After rewriting the surface code (tiled memory, 16bit precision, alpha channel) and changing the build system (automake to SCons) and getting rid of GObject C code (the new C++ extensions are a lot cleaner, STL-free, designed to be swig’able and don’t depend on GTK any more), everything is finally working again. The code is somewhat cleaner now, and there is even a self-contained brush library (LGPL) that translates tablet events into brush dab events.

So, we have layers now. You might be disappointed that there is not much GUI for them, but they are usable and stable. You can save layered paintings in the upcoming OpenRaster file format. Some of the other GUI improvements were a direct result of having layers: the eraser mode (something I’m quite happy with) and the possibility to change the background (color or pattern).

Other improvements include a new color wheel popup contributed by Clement Skau. I must admit that it works not quite as well as I would have expected (in terms of color picking speed), but it’s still an improvement over bringing up the GTK color dialog in many situations. You can invoke it by pressing the V-key twice.

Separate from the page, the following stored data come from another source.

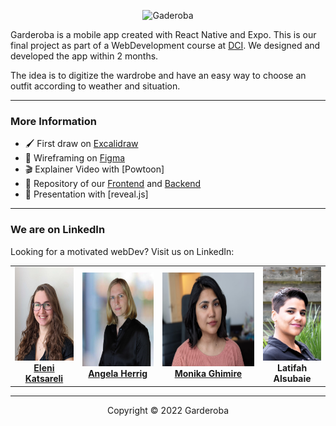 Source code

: <p align="center">
  <!-- <a href="https://angelaherrig.github.io/garderoba-presentation/"> -->
  <img src="./assets/Garderona (600 × 600 px).png" alt="Gaderoba" width="250">
  </a>
</p>

Garderoba is a mobile app created with React Native and Expo.
This is our final project as part of a WebDevelopment course at [DCI](https://digitalcareerinstitute.org).
We designed and developed the app within 2 months.

The idea is to digitize the wardrobe and have an easy way to choose an outfit according to weather and situation.

---

### More Information

- 🖌 First draw on [Excalidraw](https://excalidraw.com/#room=8b72a5ccd0af65892314,trTRZX2AdMTF4IIqThZGYw)
- 🚀 Wireframing on [Figma](https://www.figma.com/file/yBYDp75lEdRw7wsob4VTvM/Diagram---Garderoba)
- 🎬 Explainer Video with [Powtoon]<!--(https://www.youtube.com/watch?v=-5OaHI0zonk) -->
- 📖 Repository of our [Frontend](https://github.com/Elenikats/garderoba) and [Backend](https://github.com/Elenikats/garderoba-backend)
- 👀 Presentation with [reveal.js]<!--(https://angelaherrig.github.io/garderoba-presentation/)-->

---

### We are on LinkedIn

Looking for a motivated webDev? Visit us on LinkedIn:

<div align="center">
  <table>
    <td align="center">
      <a href="https://www.linkedin.com/in/eleni-katsareli/">
        <div>
          <img src="./assets/team/Eleni.jpg" height="150" alt="Doppler">
        </div>
        <b>Eleni Katsareli</b>
        <div>
        </div>
      </a>
    </td>
    <td align="center">
      <a href="https://www.linkedin.com/in/angela-herrig/">
        <div>
          <img src="./assets/team/angela.jpg" height="150" alt="Doppler">
        </div>
        <b>Angela Herrig</b>
        <div>
        </div>
      </a>
    </td>
    <td align="center">
      <a href="https://www.linkedin.com/in/monika-ghimire14/">
        <div>
          <img src="./assets/team/Mnk.jpg" height="150" alt="Doppler">
        </div>
        <b>Monika Ghimire</b>
        <div>
        </div>
      </a>
    </td>
    <td align="center">
        <div>
          <img src="./assets/team/Latifah.jpg" height="150" alt="Doppler">
        </div>
        <b>Latifah Alsubaie</b>
        <div>
        </div>
      </a>
    </td>
  </table>
</div>

---

<div align="center">
Copyright © 2022 Garderoba
</div>
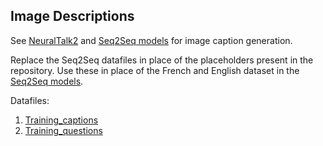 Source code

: ## Image Descriptions

See [NeuralTalk2](https://github.com/karpathy/neuraltalk2) and [Seq2Seq models](https://www.tensorflow.org/tutorials/seq2seq) for image caption generation. 

Replace the Seq2Seq datafiles in place of the placeholders present in the repository. Use these in place of the French and English dataset in the [Seq2Seq models](https://www.tensorflow.org/tutorials/seq2seq).

Datafiles:
 
1. [Training_captions](https://cmu.box.com/s/0g4qwrhq56uppjptqktld62paihabpzg)
2. [Training_questions](https://cmu.box.com/s/uc60x9andchvhhs1vi1qg2t9igytb5bm) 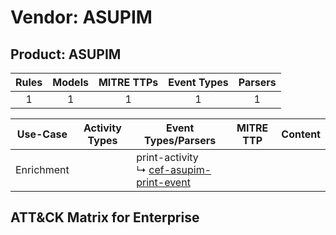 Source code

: Vendor: ASUPIM
==============
Product: ASUPIM
---------------
| Rules | Models | MITRE TTPs | Event Types | Parsers |
|:-----:|:------:|:----------:|:-----------:|:-------:|
|   1   |   1    |     1      |      1      |    1    |

|  Use-Case  | Activity Types | Event Types/Parsers                                                                                    | MITRE TTP | Content |
|:----------:| -------------- | ------------------------------------------------------------------------------------------------------ | --------- | ------- |
| Enrichment | <ul></li></ul> |  print-activity<br> ↳ [cef-asupim-print-event](../Parsers/parserContent_cef-asupim-print-event.md)<br> |           |         |

ATT&CK Matrix for Enterprise
----------------------------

The drawback is that things are somewhat slower now. Except for undo, which is lightning fast but limited to 20 steps. Things are in particular slow when you have zoomed, rotated or mirrored the viewport.

The reason is that the backend being used for transformations, Cairo, does not seem to offer a working speed/quality tradeoff. Still, Cairo is great for what it was designed for, and transformations are easy and fun to work with. Another (smaller) reason for the slowdown is the increased Python overhead. All tablet events are now manipulated and passed around a lot more before they finally make it into the C++ module where things happen faster. This is mainly an issue for the low-end PCs (<1GHz). And the final reason for the slowdown is simply that many default brushes use tighter spacing now, making the strokes much smoother.

All in all, I’d say the improvements clearly dominate.